Superior Tribunal de Justiça

Acórdão

Relator(a)
Ministro Gilson Dipp
Órgão julgador
Quinta Turma
Data do julgamento
01/03/2012
Data de publicação
08/03/2012

STJ – Acórdão, Rel. Ministro Gilson Dipp, Quinta Turma, j. 01/03/2012, p. 08/03/2012

Ementa

PENAL. HABEAS CORPUS. TRÁFICO DE DROGAS. PLEITO DE ABRANDAMENTO DO REGIME PRISIONAL. IMPOSSIBILIDADE. MAUS ANTECEDENTES. CAUSA DE DIMINUIÇÃO DE PENA DO § 4º DO ART. 33 DA LEI N.º 11.343/2006 NÃO APLICADA. REPRIMENDA ACIMA DE 4 ANOS. SUBSTITUIÇÃO DE PENA NÃO REALIZADA. ORDEM DENEGADA. I. O Plenário do STF, em sessão realizada em 1º de setembro de 2010, declarou incidentalmente, por maioria de votos, a inconstitucionalidade da expressão "vedada a conversão em penas restritivas de direitos", constante do § 4º do artigo 33, e da expressão "vedada a conversão de suas penas em restritivas de direitos", constante do artigo 44, ambos da Lei 11.343/06, mostrando-se possível a conversão da sanção corporal por medida restritiva de direitos, sempre que atendidos os requisitos do art. 44 do Código Penal.
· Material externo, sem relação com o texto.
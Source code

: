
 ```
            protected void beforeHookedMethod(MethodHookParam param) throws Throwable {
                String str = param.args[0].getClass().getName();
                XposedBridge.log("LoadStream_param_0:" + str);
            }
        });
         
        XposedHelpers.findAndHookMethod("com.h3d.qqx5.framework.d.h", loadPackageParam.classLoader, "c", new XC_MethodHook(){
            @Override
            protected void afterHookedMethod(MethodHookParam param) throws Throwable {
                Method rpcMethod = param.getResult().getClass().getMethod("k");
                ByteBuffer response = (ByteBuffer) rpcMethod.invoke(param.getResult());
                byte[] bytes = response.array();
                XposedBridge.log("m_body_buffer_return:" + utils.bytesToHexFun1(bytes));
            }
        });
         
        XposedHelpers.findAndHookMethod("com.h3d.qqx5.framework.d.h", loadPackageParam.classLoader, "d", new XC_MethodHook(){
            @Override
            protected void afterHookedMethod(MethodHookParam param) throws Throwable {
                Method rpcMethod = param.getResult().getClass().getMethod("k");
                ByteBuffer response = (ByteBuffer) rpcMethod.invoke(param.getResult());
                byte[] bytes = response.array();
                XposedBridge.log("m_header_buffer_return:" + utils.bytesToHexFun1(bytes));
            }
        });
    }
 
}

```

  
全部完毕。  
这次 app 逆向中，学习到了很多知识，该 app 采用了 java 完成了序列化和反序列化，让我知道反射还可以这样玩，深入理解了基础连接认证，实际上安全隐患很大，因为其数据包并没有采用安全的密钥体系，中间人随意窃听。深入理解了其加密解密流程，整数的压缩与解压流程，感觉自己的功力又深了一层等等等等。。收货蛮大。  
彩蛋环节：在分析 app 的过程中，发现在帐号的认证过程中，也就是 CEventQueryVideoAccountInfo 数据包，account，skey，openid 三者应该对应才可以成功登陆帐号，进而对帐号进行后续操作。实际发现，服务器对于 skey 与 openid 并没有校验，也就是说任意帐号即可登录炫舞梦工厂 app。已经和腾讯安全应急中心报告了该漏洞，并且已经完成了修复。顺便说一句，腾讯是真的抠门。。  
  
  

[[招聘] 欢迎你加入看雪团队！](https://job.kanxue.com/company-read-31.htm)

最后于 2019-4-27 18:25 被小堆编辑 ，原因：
II. II. A Quinta Turma deste Superior Tribunal de Justiça vem entendendo que, nas hipóteses em que for possível a substituição da pena privativa de liberdade por restritiva de direitos, deve ser igualmente afastada a obrigatoriedade de fixação do regime fechado para o cumprimento da pena, a fim de que a referida substituição alcance sua finalidade, com plenitude e sem restrições. III. Não sendo possível a substituição da pena privativa de liberdade por restritiva de direitos, não há que se falar em fixação de regime prisional diverso do mais gravoso, obedecendo-se o disposto na Lei n.º 11.464/2007 (Precedente). IV. O artigo 33 do Código Penal estabelece que na fixação do regime prisional, o julgador deverá levar em conta as circunstâncias judiciais elencadas no art. 59 do mesmo diploma legal, permitindo, desde que fundamentadamente, a fixação de regime mais rigoroso do recomendável pelo quantum da pena. V. Tratando-se de réu que ostenta maus antecedentes, cuja pena-base foi majorada acima do mínimo legal, não há que se falar em constrangimento ilegal em decorrência da imposição de regime mais gravoso para o desconto da pena corporal. VI. Ordem denegada, nos termos do voto do Relator. (HC n. 225.590/SP, relator Ministro Gilson Dipp, Quinta Turma, julgado em 1/3/2012, DJe de 8/3/2012.)